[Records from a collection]
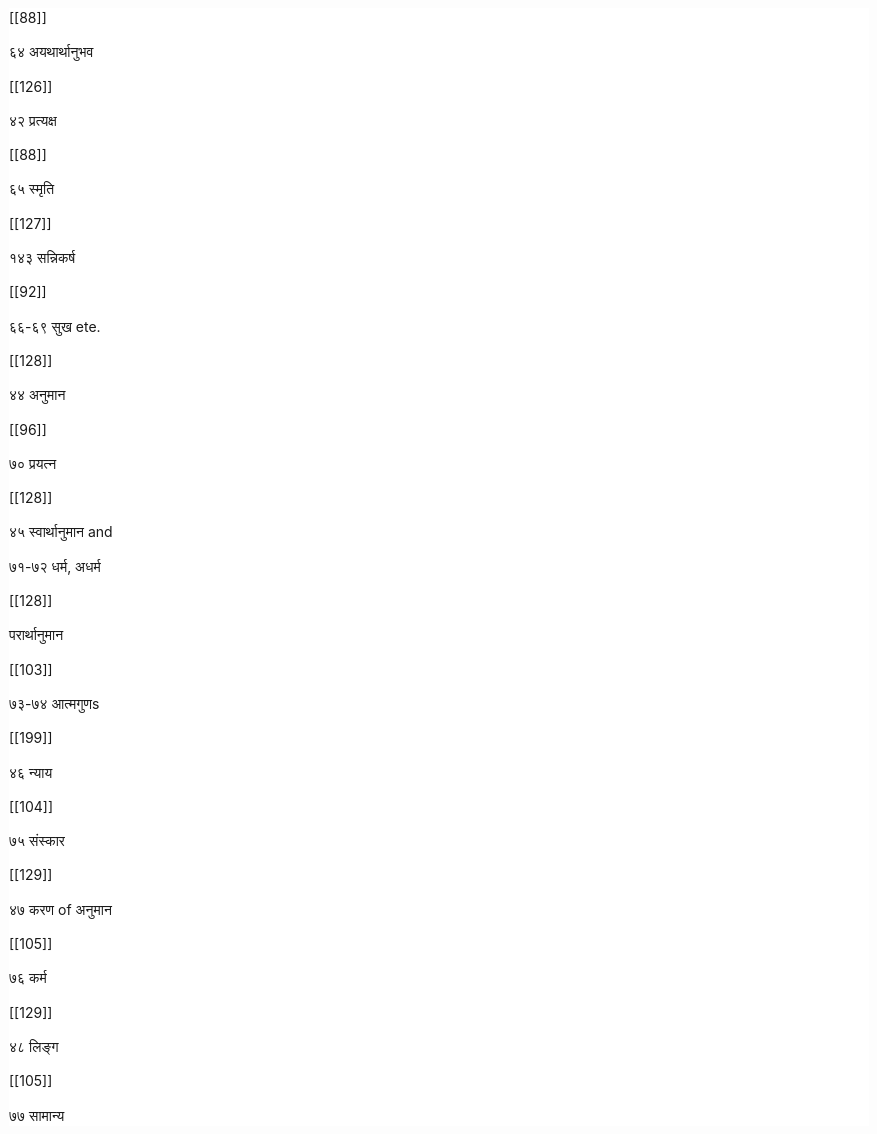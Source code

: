 [[88]]

६४ अयथार्थानुभव 

[[126]]

४२ प्रत्यक्ष 

[[88]]

६५ स्मृति 

[[127]]

१४३ सन्निकर्ष 

[[92]]

६६-६९ सुख ete. 

[[128]]

४४ अनुमान 

[[96]]

७० प्रयत्न 

[[128]]

४५ स्वार्थानुमान and 

७१-७२ धर्म, अधर्म 

[[128]]

परार्थानुमान 

[[103]]

७३-७४ आत्मगुणs 

[[199]]

४६ न्याय 

[[104]]

७५ संस्कार 

[[129]]

४७ करण of अनुमान 

[[105]]

७६ कर्म 

[[129]]

४८ लिङ्ग 

[[105]]

७७ सामान्य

Problem details: The pictures alone are to be left out when the data above is copied; all else must match exactly.

Answer space:
Source code

: [[88]]

६४ अयथार्थानुभव 

[[126]]

४२ प्रत्यक्ष 

[[88]]

६५ स्मृति 

[[127]]

१४३ सन्निकर्ष 

[[92]]

६६-६९ सुख ete. 

[[128]]

४४ अनुमान 

[[96]]

७० प्रयत्न 

[[128]]

४५ स्वार्थानुमान and 

७१-७२ धर्म, अधर्म 

[[128]]

परार्थानुमान 

[[103]]

७३-७४ आत्मगुणs 

[[199]]

४६ न्याय 

[[104]]

७५ संस्कार 

[[129]]

४७ करण of अनुमान 

[[105]]

७६ कर्म 

[[129]]

४८ लिङ्ग 

[[105]]

७७ सामान्य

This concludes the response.